Grâce à cette superbe exposition, la Fondation Carmignac rend hommage à la diversité et à la complexité de la féminité, loin du simple objet de désir longtemps représenté par des artistes masculins.
Le lieu est d’emblée emblématique puisque plus de 80 œuvres d’artistes sont exposées sur l’île de Porquerolles, le récit fondateur suggérant que cette dernière, située au large d’Hyères (Var), ait été créée lorsqu’une princesse, fuyant un prédateur mâle, se soit transformée ou « terraformée » en une entité géologique, associant la femme et la nature en un tout symbiotique.
Cette histoire fondatrice de l’île, ancrée dans la notion de métamorphose, constitue l’essence qui justifie la conceptualisation originale de l’exposition.
Sur cette île-femme, partant de certaines représentations féminines de la collection Carmignac, la commissaire britannique Alona Pardo*, a conçu une exposition qui interroge les regards posés sur les femmes depuis les mythes originels jusqu’à nos jours.
Au fil d’un parcours thématique, les visiteurs et visiteuses sont invité.e.s à la rencontre des figures féminines tout autant familières que troublantes : femmes sacrées et nourricières (Sandro Botticelli, Mary Beth Edelson, Loie Hollowell), sirènes indépendantes (Kiki Smith, Chris Ofili, Sofia Mitsola), femmes-araignées (Louise Bourgeois, Frida Orupabo), cyborgs augmentés (Lee Bul, Vivian Greven, Tishan Hsu) mais aussi objet de désir (Roy Lichtenstein, Pablo Picasso, Thomas Ruff). Mais aussi bien d’autres…
Toutefois, soyons honnête ! Pour décrire comme il se doit toutes les œuvres exposées dans différentes salles de cet écrin insulaire, seul un bel et riche ouvrage consacré à l’évènement, permettrait de décrire fidèlement tout ce qui contribue à l’émerveillement.
Avec des techniques aussi variées que la peinture, le dessin, la photographie, la vidéo, le collage, la sculpture, la céramique ou encore le textile, les artistes invoquent de nouveaux imaginaires et donnent vie à de nouveaux récits féminins, empreints de puissance (ORLAN, Martine Guttierez, Zanele Muholi) et de jouissance (Laure Provost, Betty Tompkins, Dorothy Iannone, John Currin).
Fortes, lascives, fatales, aimantes, démoniaques, tentatrices ou encore mythiques, les femmes ont été représentées de nombreuses manières à travers les siècles, souvent pour répondre à une vision patriarcale du monde.
À travers les questions d’identité, de sexualité, de plaisir et de pouvoir, The lnfinite Woman met en lumière les regards posés sur les femmes depuis les mythes originels jusqu’aux représentations les plus contemporaines et subversives.

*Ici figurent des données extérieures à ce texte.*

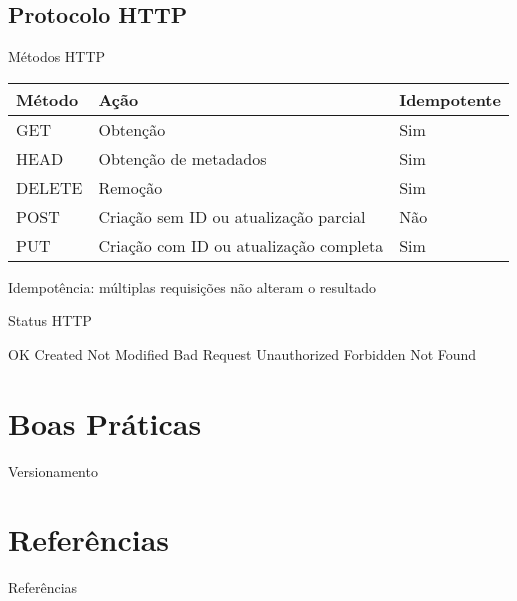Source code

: \documentclass{beamer}
\begin{document}
\subsection{Protocolo HTTP}

\begin{frame}{Métodos HTTP}
  \begin{table}[]
  \begin{tabular}{@{}lll@{}}
  \toprule
  Método & Ação                                   & Idempotente \\ \midrule
  GET    & Obtenção                               & Sim         \\ \pause
  HEAD   & Obtenção de metadados                  & Sim         \\ \pause
  DELETE & Remoção                                & Sim         \\ \pause
  POST   & Criação sem ID ou atualização parcial  & Não         \\ \pause
  PUT    & Criação com ID ou atualização completa & Sim         \\ \bottomrule
  \end{tabular}
  \end{table}
  {\tiny Idempotência: múltiplas requisições não alteram o resultado}
\end{frame}

\begin{frame}{Status HTTP}
  \begin{outline}
     OK
     Created
     Not Modified
     Bad Request
     Unauthorized
     Forbidden
     Not Found
  \end{outline}
\end{frame}

\section{Boas Práticas}

\begin{frame}{Versionamento}
  
\end{frame}

\section{Referências}

\begin{frame}[allowframebreaks]{Referências}
  
\end{frame}
\end{document}
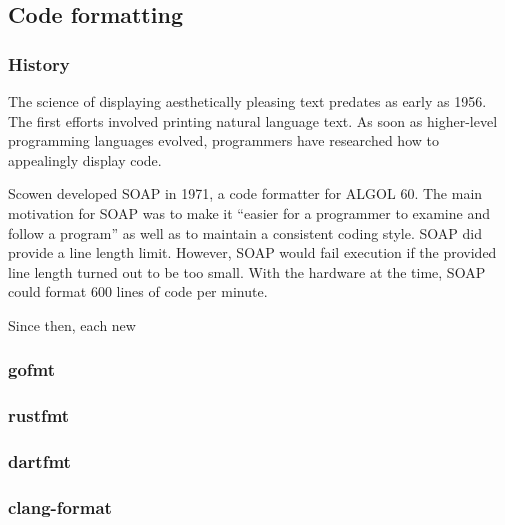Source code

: \documentclass[11pt,a4paper]{article}
\begin{document}

\subsection{Code formatting}
\subsubsection{History}
The science of displaying aesthetically pleasing text predates as early as 1956\autocite{harris_keyboard_1956}.
The first efforts involved printing natural language text.
As soon as higher-level programming languages evolved, programmers have researched how to appealingly display code.

Scowen\autocite{scowen_soapprogram_1971} developed SOAP in 1971, a code formatter for ALGOL 60.
The main motivation for SOAP was to make it ``easier for a programmer to examine and follow a program'' as well as to maintain a consistent coding style.
SOAP did provide a line length limit.
However, SOAP would fail execution if the provided line length turned out to be too small.
With the hardware at the time, SOAP could format 600 lines of code per minute.

Since then, each new 

\subsubsection{gofmt}
\subsubsection{rustfmt}
\subsubsection{dartfmt}
\subsubsection{clang-format}
\end{document}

L’art libère ici les corps des femmes des canons de beauté occidentaux et offre des modèles renouvelés défiant non seulement les normes sociales, mais aussi les limites de l’art lui-même et de ses catégories oppressives.
L’exposition adopte une approche transnationale, intergénérationnelle, globale et inclusive, c’est-à-dire qu’elle rassemble le travail d’artistes de différentes décennies, géographies, médiums et stratégies esthétiques pour tracer un parcours qui est à la fois surprenant et ouvert.
Les œuvres présentées dans The Infinite Woman nient ou refusent ces lectures traditionnelles et suggèrent plutôt l’idée de la « femme » comme une entité insaisissable, toujours au-delà de toute définition.
En définitive, il s’agit d’un titre poétique inspiré d’une œuvre éponyme de Shahzia SIKANDER, qui reconnaît l’intersectionnalité et l’étendue des expériences féminines.
Au cœur de l’exposition, sous le plafond d’eau, la célèbre sculpture de Louise Bourgeois, Spider (1995) s’élève entourée d’une fresque murale de l’artiste France-Lise McGurn qui signe également l’affiche de l’exposition et la couverture du catalogue où des silhouettes entremêlées forme une composition délicatement réjouissante et poétique, illustrent cette chronique.
Parce que ce qui beau et trouve son expression artistique sous différentes formes ne peut échapper à votre curiosité, nul doute que vous vous rendrez sur l’île de Porquerolles, longue de 7km et large de 3km, accessible en bateau depuis la Tour Fondue, pour découvrir les oeuvres exposées au cœur de de la villa Carmignac.
* Alona Pardo (1974) – vit et travaille à Londres, UK – est responsable de la programmation à l’Arts Council Collection, au Royaume-Uni, et a été jusqu’à récemment conservatrice à la Barbican Art Gallery de Londres pendant 15 ans. Elle s’intéresse particulièrement aux travaux qui se situent à l’intersection du genre et de la justice sociale et environnementale.
Spécialisée dans la photographie et le cinéma, elle a organisé de nombreuses expositions.